Lean, with just a
hint of the woman she would become—if he let her—starting to show in the slight
curvature of her tiny hips, and the bud of her nipples gaining uneasy
prominence on breasts eager to bloom, jutting forth under the thin fabric of
her pink t-shirt.
Perfect.
Leslie remembered
his first feeble attempts at transformation, and the sweet pain clothespins like
deliciously pinching clamps had brought to his nipples.
“When is my mom
going to be here?”
Leslie
reflexively gripped the little girl’s hand, and immediately loosened it, trying
not to appear any more suspicious than he was sure the circumstances
seemed. He glanced at his watch, then
down the empty shoreline.
He could see the
place they needed to be. It wouldn’t be long now.
“Twenty minutes,”
he said, his voice cracking as if whipped by the potent lash of the wind.
After bringing so
many pretty little girls here before, one would think Leslie’s nerves would be
calm, but they were a complete blender-spun jumble. He placed his free hand on the flat hollow of
his abdomen, gently massaging, as if that would quell them.

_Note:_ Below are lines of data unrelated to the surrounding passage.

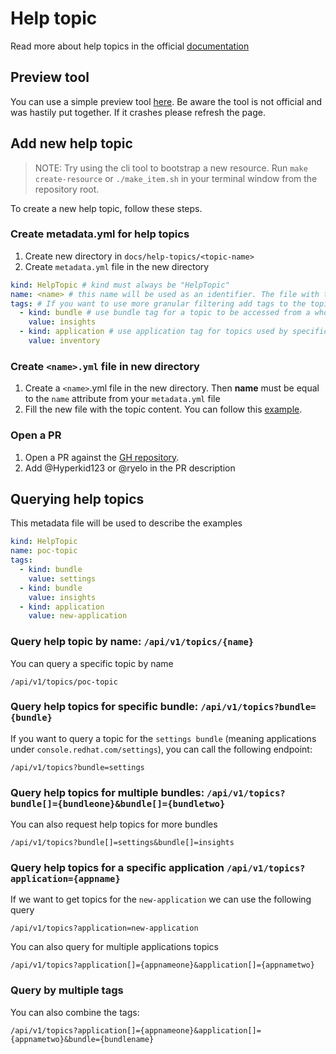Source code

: # Help topic

Read more about help topics in the official [documentation](https://github.com/patternfly/patternfly-quickstarts/tree/main/packages/module#in-app--in-context-help-panel)

## Preview tool

You can use a simple preview tool [here](https://help-topics-content-preview.surge.sh/). Be aware the tool is not official and was hastily put together. If it crashes please refresh the page.


## Add new help topic

> NOTE: Try using the cli tool to bootstrap a new resource. Run `make create-resource` or `./make_item.sh` in your terminal window from the repository root.

To create a new help topic, follow these steps.

### Create metadata.yml for help topics

1. Create new directory in `docs/help-topics/<topic-name>`
2. Create `metadata.yml` file in the new directory

```yml
kind: HelpTopic # kind must always be "HelpTopic"
name: <name> # this name will be used as an identifier. The file with the content must use the same name `new-topic.yml`
tags: # If you want to use more granular filtering add tags to the topic
  - kind: bundle # use bundle tag for a topic to be accessed from a whole bundle eg. console.redhat.com/insights
    value: insights
  - kind: application # use application tag for topics used by specific application
    value: inventory

```
### Create `<name>.yml` file in new directory

1. Create a `<name>`.yml file in the new directory. Then **name** must be equal to the `name` attribute from your `metadata.yml` file
2. Fill the new file with the topic content. You can follow this [example](https://github.com/patternfly/patternfly-quickstarts/tree/main/packages/module#example-help-topic-in-yaml-with-markdown-support-for-content-and-links).

### Open a PR

1. Open a PR against the [GH repository](https://github.com/RedHatInsights/quickstarts).
2. Add @Hyperkid123 or @ryelo in the PR description

## Querying help topics

This metadata file will be used to describe the examples

```yml
kind: HelpTopic
name: poc-topic
tags:
  - kind: bundle
    value: settings
  - kind: bundle
    value: insights
  - kind: application
    value: new-application
```

### Query help topic by name: `/api/v1/topics/{name}`

You can query a specific topic by name

```
/api/v1/topics/poc-topic
```

### Query help topics for specific bundle: `/api/v1/topics?bundle={bundle}`

If you want to query a topic for the `settings bundle` (meaning applications under `console.redhat.com/settings`), you can call the following endpoint:

```
/api/v1/topics?bundle=settings
``` 

### Query help topics for multiple bundles: `/api/v1/topics?bundle[]={bundleone}&bundle[]={bundletwo}`

You can also request help topics for more bundles
```
/api/v1/topics?bundle[]=settings&bundle[]=insights
```

### Query help topics for a specific application `/api/v1/topics?application={appname}`

If we want to get topics for the `new-application` we can use the following query

```
/api/v1/topics?application=new-application
```

You can also query for multiple applications topics

`/api/v1/topics?application[]={appnameone}&application[]={appnametwo}`

### Query by multiple tags

You can also combine the tags:
```
/api/v1/topics?application[]={appnameone}&application[]={appnametwo}&bundle={bundlename}
```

But the anticipation and the possibilities
still made him anxious, as it had always made him anxious.
He wished he was
a pretty little girl.
Memories, like
sea shells scattered along the beach—some perfect and polished as if by the
ocean, some cracked or broken by their sea-bound travels or the clumsy feet of
negligence—shuffled through Leslie’s mind, distracting him, while a mad
congregation of gulls fluttered in disarray in the distance.
***
So begins this deep, dark psychological trek through the frozen mind of our protagonist, Leslie, a man whose mindset was derailed at an early age, never to move beyond the event that helped shape the person he became...which was not the person he wanted to become; or, more so, helped him realize the person he wanted to become...
Ideas come from anywhere/everywhere. A drive to Half Moon Bay in California, a flashing thought of a conical shell with an arm jutting out of it, flopping about on a beach.

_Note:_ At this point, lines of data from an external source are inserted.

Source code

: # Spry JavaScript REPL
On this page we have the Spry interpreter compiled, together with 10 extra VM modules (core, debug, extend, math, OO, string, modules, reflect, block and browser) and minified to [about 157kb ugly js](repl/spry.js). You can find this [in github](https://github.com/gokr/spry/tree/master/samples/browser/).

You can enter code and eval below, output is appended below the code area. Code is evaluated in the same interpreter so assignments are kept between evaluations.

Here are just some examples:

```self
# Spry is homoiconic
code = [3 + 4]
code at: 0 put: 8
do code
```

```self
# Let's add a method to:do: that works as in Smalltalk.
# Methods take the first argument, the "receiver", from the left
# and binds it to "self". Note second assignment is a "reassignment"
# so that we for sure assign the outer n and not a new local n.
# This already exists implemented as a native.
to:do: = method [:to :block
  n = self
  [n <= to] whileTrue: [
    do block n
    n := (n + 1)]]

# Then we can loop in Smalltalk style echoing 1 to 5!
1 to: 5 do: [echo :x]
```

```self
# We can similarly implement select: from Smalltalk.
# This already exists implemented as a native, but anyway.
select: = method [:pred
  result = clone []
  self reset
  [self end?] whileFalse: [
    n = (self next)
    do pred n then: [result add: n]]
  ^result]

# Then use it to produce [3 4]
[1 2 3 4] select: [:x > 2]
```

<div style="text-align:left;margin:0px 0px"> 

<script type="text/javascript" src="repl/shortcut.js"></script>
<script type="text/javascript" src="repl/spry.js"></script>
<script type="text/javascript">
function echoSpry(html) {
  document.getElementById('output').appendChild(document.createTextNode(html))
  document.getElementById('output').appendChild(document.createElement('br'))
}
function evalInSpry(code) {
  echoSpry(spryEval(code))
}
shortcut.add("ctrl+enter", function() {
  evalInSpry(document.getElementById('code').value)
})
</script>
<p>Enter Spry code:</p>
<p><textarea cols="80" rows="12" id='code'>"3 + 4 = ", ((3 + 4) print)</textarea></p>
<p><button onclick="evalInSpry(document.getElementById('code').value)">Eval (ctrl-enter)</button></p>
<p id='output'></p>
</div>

A song by a band called Brighter Death Now, "I Wish I Was A Little Girl," tweaked in my head as a good title for a story, with no story in sight.
The desire to put you on guard immediately, as featured above, noted in the description of the young girl, leaning into places most people might want to ignore.
And...as the story developed, the odd asides tossed in, the brain remembering a clip, P.J. Harvey on Leno shaping into this weird addition.
***
***
#
Leslie remembered
seeing the alternative pop singer, PJ Harvey—a woman, but very much still a
pretty little girl and so petite—on The Tonight Show with Jay Leno sometime in
the early 1990s. After she had sung a
song, just her and her guitar, appropriately stripping it to the bare bones, she
sat down for her five minutes of interview time with Leno. Leslie remembered thinking Leno a jerk, not
even asking questions of worth, like: “What’s it like to be a pretty little
girl, even though you are not a child anymore?” and “What could we all do to
become pretty little girls?” No, Leno,
the ogling buffoon always on the lookout for a crude rejoinder, had slavered
over the fact that PJ Harvey was raised on a farm, and she’d had a hand in
castrating the bulls. This ignominious
fact had become the focal point of Leno’s whole interview. Wasted time, when so much more important
information could have been gleaned.
But the thing
about the bulls, about tying rubber bands around the testicles, had made Leslie
think in ways he had yet to perceive. It
was a start or, rather, it was a continuation of designs never fully realized—meandering
and vague internal propositions re-ignited after such a long delay. It was something Leslie could work with.
Inspiration.
***
And then...taking it all down a road less traveled, the road of surrealism, horror nipping at the edges, but the finale is dreanched in surrealism and the incomprehensible possibility that if you are human, no matter the implications of that first sequence, the purposeful discomfort, you might just be feeling sympathy for Leslie's downfal, no matter what Leslie is...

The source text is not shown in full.